Re: New full Unicode for ES6 idea from Brendan Eich on 2012-02-21 (public-script-coord@w3.org from January to March 2012)

From: Brendan Eich <brendan@mozilla.com>
Date: Tue, 21 Feb 2012 09:55:15 -0800
To: "Phillips, Addison" <addison@lab126.com>
CC: Wes Garland <wes@page.ca>, Allen Wirfs-Brock <allen@wirfs-brock.com>, "public-script-coord@w3.org" <public-script-coord@w3.org>, Anne van Kesteren <annevk@opera.com>, "mranney@voxer.com" <mranney@voxer.com>, es-discuss discussion <es-discuss@mozilla.org>
Message-ID: <4F43DA83.70105@mozilla.com>

Phillips, Addison wrote:
>
> Because it has always been possible, it’s difficult to say how many 
> scripts have transported byte-oriented data by “punning” the data into 
> strings. Actually, I think this is more likely to be truly binary data 
> rather than text in some non-Unicode character encoding, but anything 
> is possible, I suppose. This could include using non-character values 
> like “FFFE”, “FFFF” in addition to the surrogates. A BRS-running 
> implementation would break a script that relied on String being a 
> sequence of 16-bit unsigned integer values with no error checking.
>

Allen's view of the BRS-enabled semantics would have 16-bit "GIGO" 
without exceptions -- you'd be storing 16-bit values, whatever their 
source (including "\uXXXX" literals spelling invalid characters and 
unmatched surrogates) in at-least-21-bit elements of strings, and 
reading them back.

My concern and reason for advocating early or late errors on shenanigans 
was that people today writing surrogate pais literally and then taking 
extra pains in JS or C++ (whatever the host language might be) to 
process them as single code points and characters would be broken by the 
BRS-enabled behavior of separating the parts into distinct code points.
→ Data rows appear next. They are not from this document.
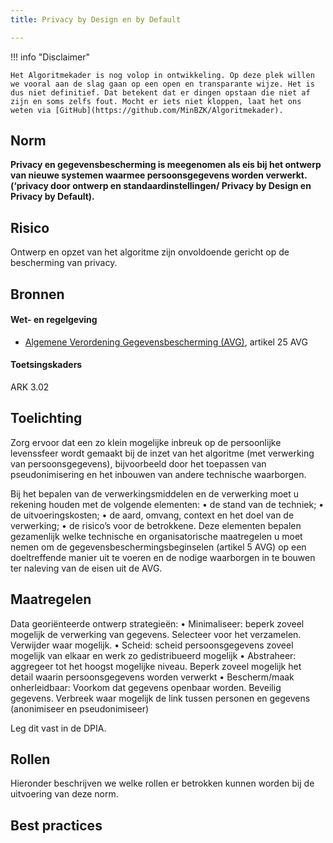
 ```yaml
---
title: Privacy by Design en by Default

---
```


!!! info "Disclaimer"

    Het Algoritmekader is nog volop in ontwikkeling. Op deze plek willen we vooral aan de slag gaan op een open en transparante wijze. Het is dus niet definitief. Dat betekent dat er dingen opstaan die niet af zijn en soms zelfs fout. Mocht er iets niet kloppen, laat het ons weten via [GitHub](https://github.com/MinBZK/Algoritmekader).


## Norm
**Privacy en gegevensbescherming is meegenomen als eis bij het ontwerp van nieuwe systemen waarmee persoonsgegevens worden verwerkt. (‘privacy door ontwerp en standaardinstellingen/ Privacy by Design en Privacy by Default).**

## Risico
Ontwerp en opzet van het algoritme zijn onvoldoende gericht op  de bescherming van privacy.

## Bronnen

#### Wet- en regelgeving

- [Algemene Verordening Gegevensbescherming (AVG)](https://eur-lex.europa.eu/legal-content/NL/TXT/HTML/?uri=CELEX:32016R0679&qid=1685451198313), artikel 25 AVG

#### Toetsingskaders
ARK 3.02

## Toelichting
Zorg ervoor dat een zo klein mogelijke inbreuk op de persoonlijke levenssfeer wordt gemaakt bij de inzet van het algoritme (met verwerking van persoonsgegevens), bijvoorbeeld door het 
toepassen van pseudonimisering en het inbouwen van andere technische waarborgen. 

Bij het bepalen van de verwerkingsmiddelen en de verwerking moet u rekening houden met de volgende elementen:
•	de stand van de techniek;
•	de uitvoeringskosten;
•	de aard, omvang, context en het doel van de verwerking;
•	de risico’s voor de betrokkene.
Deze elementen bepalen gezamenlijk welke technische en organisatorische maatregelen u moet nemen om de gegevensbeschermingsbeginselen (artikel 5 AVG) op een doeltreffende manier uit te voeren en de nodige waarborgen in te bouwen ter naleving van de eisen uit de AVG.


## Maatregelen
Data georiënteerde ontwerp strategieën:
•	Minimaliseer: beperk zoveel mogelijk de verwerking van gegevens. Selecteer voor het verzamelen. Verwijder waar mogelijk.
•	Scheid: scheid persoonsgegevens zoveel mogelijk van elkaar en werk zo gedistribueerd mogelijk
•	Abstraheer: aggregeer tot het hoogst mogelijke niveau. Beperk zoveel mogelijk het detail waarin persoonsgegevens worden verwerkt
•	Bescherm/maak onherleidbaar: Voorkom dat gegevens openbaar worden. Beveilig gegevens. Verbreek waar mogelijk de link tussen personen en gegevens (anonimiseer en pseudonimiseer)

Leg dit vast in de DPIA. 

## Rollen
Hieronder beschrijven we welke rollen er betrokken kunnen worden bij de uitvoering van deze norm. 


## Best practices



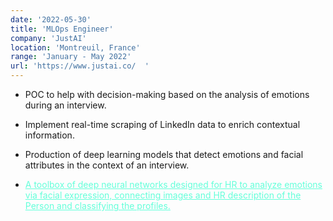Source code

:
 ```yaml
---
date: '2022-05-30'
title: 'MLOps Engineer'
company: 'JustAI'
location: 'Montreuil, France'
range: 'January - May 2022'
url: 'https://www.justai.co/  '
---
```


- POC to help with decision-making based on the analysis of emotions during an interview.
- Implement real-time scraping of LinkedIn data to enrich contextual information.
- Production of deep learning models that detect emotions and facial attributes in the context of an interview.

- <span style="color:#64ffda"><u>A toolbox of deep neural networks designed for HR to analyze emotions via facial expression, connecting images and HR description of the Person and classifying the profiles.</span>
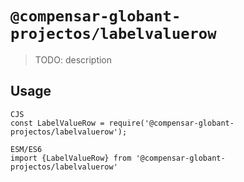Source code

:# `@compensar-globant-projectos/labelvaluerow`

> TODO: description

## Usage

```
CJS
const LabelValueRow = require('@compensar-globant-projectos/labelvaluerow');

ESM/ES6
import {LabelValueRow} from '@compensar-globant-projectos/labelvaluerow'
```
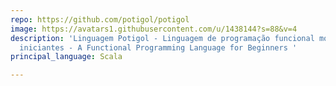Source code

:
 ```yaml
---
repo: https://github.com/potigol/potigol
image: https://avatars1.githubusercontent.com/u/1438144?s=88&v=4
description: 'Linguagem Potigol - Linguagem de programação funcional moderna para
  iniciantes - A Functional Programming Language for Beginners '
principal_language: Scala

---
```

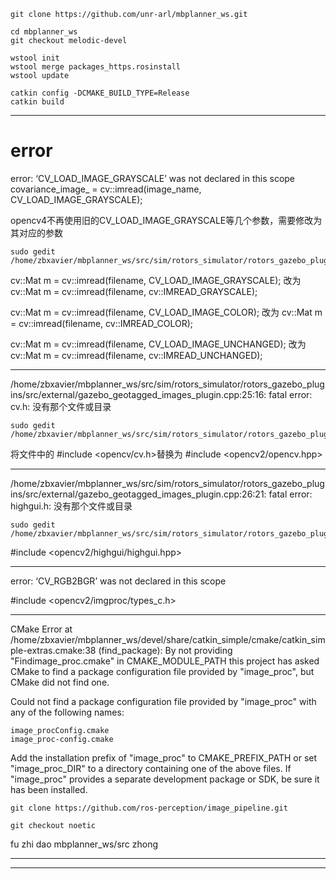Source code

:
```
git clone https://github.com/unr-arl/mbplanner_ws.git

cd mbplanner_ws
git checkout melodic-devel

wstool init
wstool merge packages_https.rosinstall
wstool update

catkin config -DCMAKE_BUILD_TYPE=Release
catkin build
```

---

# error



error: ‘CV_LOAD_IMAGE_GRAYSCALE’ was not declared in this scope
    covariance_image_ = cv::imread(image_name, CV_LOAD_IMAGE_GRAYSCALE);


opencv4不再使用旧的CV_LOAD_IMAGE_GRAYSCALE等几个参数，需要修改为其对应的参数
```
sudo gedit /home/zbxavier/mbplanner_ws/src/sim/rotors_simulator/rotors_gazebo_plugins/src/gazebo_odometry_plugin.cpp
```
cv::Mat m = cv::imread(filename, CV_LOAD_IMAGE_GRAYSCALE);
改为
cv::Mat m = cv::imread(filename, cv::IMREAD_GRAYSCALE);

cv::Mat m = cv::imread(filename, CV_LOAD_IMAGE_COLOR);
改为
cv::Mat m = cv::imread(filename, cv::IMREAD_COLOR);

cv::Mat m = cv::imread(filename, CV_LOAD_IMAGE_UNCHANGED);
改为
cv::Mat m = cv::imread(filename, cv::IMREAD_UNCHANGED);

---

/home/zbxavier/mbplanner_ws/src/sim/rotors_simulator/rotors_gazebo_plugins/src/external/gazebo_geotagged_images_plugin.cpp:25:16: fatal error: cv.h: 没有那个文件或目录

```
sudo gedit /home/zbxavier/mbplanner_ws/src/sim/rotors_simulator/rotors_gazebo_plugins/src/external/gazebo_geotagged_images_plugin.cpp
```

将文件中的 #include <opencv/cv.h>替换为
#include <opencv2/opencv.hpp>

---
/home/zbxavier/mbplanner_ws/src/sim/rotors_simulator/rotors_gazebo_plugins/src/external/gazebo_geotagged_images_plugin.cpp:26:21: fatal error: highgui.h: 没有那个文件或目录

```
sudo gedit /home/zbxavier/mbplanner_ws/src/sim/rotors_simulator/rotors_gazebo_plugins/src/external/gazebo_geotagged_images_plugin.cpp
```

#include <opencv2/highgui/highgui.hpp>

---
error: ‘CV_RGB2BGR’ was not declared in this scope

#include <opencv2/imgproc/types_c.h> 


---
CMake Error at /home/zbxavier/mbplanner_ws/devel/share/catkin_simple/cmake/catkin_simple-extras.cmake:38 (find_package):
  By not providing "Findimage_proc.cmake" in CMAKE_MODULE_PATH this project
  has asked CMake to find a package configuration file provided by
  "image_proc", but CMake did not find one.

  Could not find a package configuration file provided by "image_proc" with
  any of the following names:

    image_procConfig.cmake
    image_proc-config.cmake

  Add the installation prefix of "image_proc" to CMAKE_PREFIX_PATH or set
  "image_proc_DIR" to a directory containing one of the above files.  If
  "image_proc" provides a separate development package or SDK, be sure it has
  been installed.

```
git clone https://github.com/ros-perception/image_pipeline.git

git checkout noetic
```
fu zhi dao mbplanner_ws/src zhong

---

---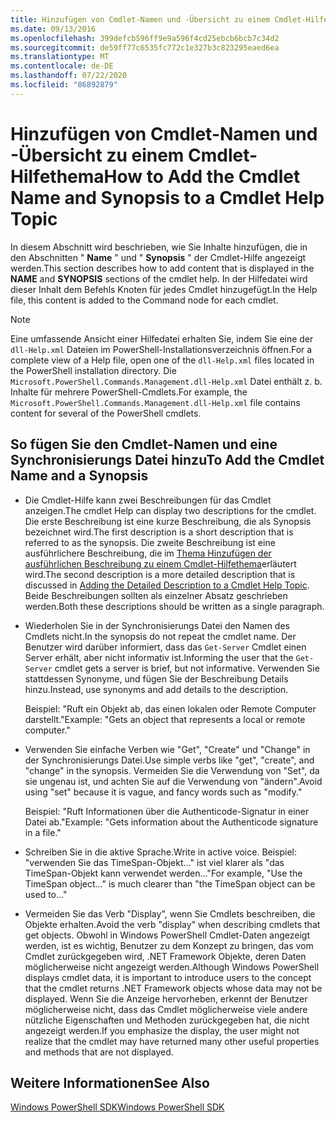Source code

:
 ```yaml
---
title: Hinzufügen von Cmdlet-Namen und -Übersicht zu einem Cmdlet-Hilfethema
ms.date: 09/13/2016
ms.openlocfilehash: 399defcb596ff9e9a596f4cd25ebcb6bcb7c34d2
ms.sourcegitcommit: de59ff77c6535fc772c1e327b3c823295eaed6ea
ms.translationtype: MT
ms.contentlocale: de-DE
ms.lasthandoff: 07/22/2020
ms.locfileid: "86892879"
---
```

# <a name="how-to-add-the-cmdlet-name-and-synopsis-to-a-cmdlet-help-topic"></a><span data-ttu-id="f901d-102">Hinzufügen von Cmdlet-Namen und -Übersicht zu einem Cmdlet-Hilfethema</span><span class="sxs-lookup"><span data-stu-id="f901d-102">How to Add the Cmdlet Name and Synopsis to a Cmdlet Help Topic</span></span>

<span data-ttu-id="f901d-103">In diesem Abschnitt wird beschrieben, wie Sie Inhalte hinzufügen, die in den Abschnitten " **Name** " und " **Synopsis** " der Cmdlet-Hilfe angezeigt werden.</span><span class="sxs-lookup"><span data-stu-id="f901d-103">This section describes how to add content that is displayed in the **NAME** and **SYNOPSIS** sections of the cmdlet help.</span></span> <span data-ttu-id="f901d-104">In der Hilfedatei wird dieser Inhalt dem Befehls Knoten für jedes Cmdlet hinzugefügt.</span><span class="sxs-lookup"><span data-stu-id="f901d-104">In the Help file, this content is added to the Command node for each cmdlet.</span></span>

> [!NOTE]
> <span data-ttu-id="f901d-105">Eine umfassende Ansicht einer Hilfedatei erhalten Sie, indem Sie eine der `dll-Help.xml` Dateien im PowerShell-Installationsverzeichnis öffnen.</span><span class="sxs-lookup"><span data-stu-id="f901d-105">For a complete view of a Help file, open one of the `dll-Help.xml` files located in the PowerShell installation directory.</span></span> <span data-ttu-id="f901d-106">Die `Microsoft.PowerShell.Commands.Management.dll-Help.xml` Datei enthält z. b. Inhalte für mehrere PowerShell-Cmdlets.</span><span class="sxs-lookup"><span data-stu-id="f901d-106">For example, the `Microsoft.PowerShell.Commands.Management.dll-Help.xml` file contains content for several of the PowerShell cmdlets.</span></span>

## <a name="to-add-the-cmdlet-name-and-a-synopsis"></a><span data-ttu-id="f901d-107">So fügen Sie den Cmdlet-Namen und eine Synchronisierungs Datei hinzu</span><span class="sxs-lookup"><span data-stu-id="f901d-107">To Add the Cmdlet Name and a Synopsis</span></span>

- <span data-ttu-id="f901d-108">Die Cmdlet-Hilfe kann zwei Beschreibungen für das Cmdlet anzeigen.</span><span class="sxs-lookup"><span data-stu-id="f901d-108">The cmdlet Help can display two descriptions for the cmdlet.</span></span> <span data-ttu-id="f901d-109">Die erste Beschreibung ist eine kurze Beschreibung, die als Synopsis bezeichnet wird.</span><span class="sxs-lookup"><span data-stu-id="f901d-109">The first description is a short description that is referred to as the synopsis.</span></span> <span data-ttu-id="f901d-110">Die zweite Beschreibung ist eine ausführlichere Beschreibung, die im [Thema Hinzufügen der ausführlichen Beschreibung zu einem Cmdlet-Hilfethema](./how-to-add-a-cmdlet-description.md)erläutert wird.</span><span class="sxs-lookup"><span data-stu-id="f901d-110">The second description is a more detailed description that is discussed in [Adding the Detailed Description to a Cmdlet Help Topic](./how-to-add-a-cmdlet-description.md).</span></span>
  <span data-ttu-id="f901d-111">Beide Beschreibungen sollten als einzelner Absatz geschrieben werden.</span><span class="sxs-lookup"><span data-stu-id="f901d-111">Both these descriptions should be written as a single paragraph.</span></span>

- <span data-ttu-id="f901d-112">Wiederholen Sie in der Synchronisierungs Datei den Namen des Cmdlets nicht.</span><span class="sxs-lookup"><span data-stu-id="f901d-112">In the synopsis do not repeat the cmdlet name.</span></span> <span data-ttu-id="f901d-113">Der Benutzer wird darüber informiert, dass das `Get-Server` Cmdlet einen Server erhält, aber nicht informativ ist.</span><span class="sxs-lookup"><span data-stu-id="f901d-113">Informing the user that the `Get-Server` cmdlet gets a server is brief, but not informative.</span></span> <span data-ttu-id="f901d-114">Verwenden Sie stattdessen Synonyme, und fügen Sie der Beschreibung Details hinzu.</span><span class="sxs-lookup"><span data-stu-id="f901d-114">Instead, use synonyms and add details to the description.</span></span>

  <span data-ttu-id="f901d-115">Beispiel: "Ruft ein Objekt ab, das einen lokalen oder Remote Computer darstellt."</span><span class="sxs-lookup"><span data-stu-id="f901d-115">Example: "Gets an object that represents a local or remote computer."</span></span>

- <span data-ttu-id="f901d-116">Verwenden Sie einfache Verben wie "Get", "Create" und "Change" in der Synchronisierungs Datei.</span><span class="sxs-lookup"><span data-stu-id="f901d-116">Use simple verbs like "get", "create", and "change" in the synopsis.</span></span> <span data-ttu-id="f901d-117">Vermeiden Sie die Verwendung von "Set", da sie ungenau ist, und achten Sie auf die Verwendung von "ändern".</span><span class="sxs-lookup"><span data-stu-id="f901d-117">Avoid using "set" because it is vague, and fancy words such as "modify."</span></span>

  <span data-ttu-id="f901d-118">Beispiel: "Ruft Informationen über die Authenticode-Signatur in einer Datei ab."</span><span class="sxs-lookup"><span data-stu-id="f901d-118">Example: "Gets information about the Authenticode signature in a file."</span></span>

- <span data-ttu-id="f901d-119">Schreiben Sie in die aktive Sprache.</span><span class="sxs-lookup"><span data-stu-id="f901d-119">Write in active voice.</span></span> <span data-ttu-id="f901d-120">Beispiel: "verwenden Sie das TimeSpan-Objekt..." ist viel klarer als "das TimeSpan-Objekt kann verwendet werden..."</span><span class="sxs-lookup"><span data-stu-id="f901d-120">For example, "Use the TimeSpan object..." is much clearer than "the TimeSpan object can be used to..."</span></span>

- <span data-ttu-id="f901d-121">Vermeiden Sie das Verb "Display", wenn Sie Cmdlets beschreiben, die Objekte erhalten.</span><span class="sxs-lookup"><span data-stu-id="f901d-121">Avoid the verb "display" when describing cmdlets that get objects.</span></span> <span data-ttu-id="f901d-122">Obwohl in Windows PowerShell Cmdlet-Daten angezeigt werden, ist es wichtig, Benutzer zu dem Konzept zu bringen, das vom Cmdlet zurückgegeben wird, .NET Framework Objekte, deren Daten möglicherweise nicht angezeigt werden.</span><span class="sxs-lookup"><span data-stu-id="f901d-122">Although Windows PowerShell displays cmdlet data, it is important to introduce users to the concept that the cmdlet returns .NET Framework objects whose data may not be displayed.</span></span> <span data-ttu-id="f901d-123">Wenn Sie die Anzeige hervorheben, erkennt der Benutzer möglicherweise nicht, dass das Cmdlet möglicherweise viele andere nützliche Eigenschaften und Methoden zurückgegeben hat, die nicht angezeigt werden.</span><span class="sxs-lookup"><span data-stu-id="f901d-123">If you emphasize the display, the user might not realize that the cmdlet may have returned many other useful properties and methods that are not displayed.</span></span>

## <a name="see-also"></a><span data-ttu-id="f901d-124">Weitere Informationen</span><span class="sxs-lookup"><span data-stu-id="f901d-124">See Also</span></span>

[<span data-ttu-id="f901d-125">Windows PowerShell SDK</span><span class="sxs-lookup"><span data-stu-id="f901d-125">Windows PowerShell SDK</span></span>](../windows-powershell-reference.md)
But that's pessimistic. It could happen, but OTOH anyone coding 
surrogate pairs might want them to read back piece-wise when indexing. 
In that case what Allen proposes, storing each formerly 16-bit code 
unit, however expressed, in the wider 21-or-more-bits unit, and reading 
back likewise, would "just work".

Sorry if this is all obvious. Mainly I want to throw in my lot with 
Allen's exception-free literal/constructor approach. The encoding APIs 
should throw on invalid Unicode but literals and strings as immutable 
16-bit storage buffers should work as today.

/be

Received on Tuesday, 21 February 2012 17:55:45 UTC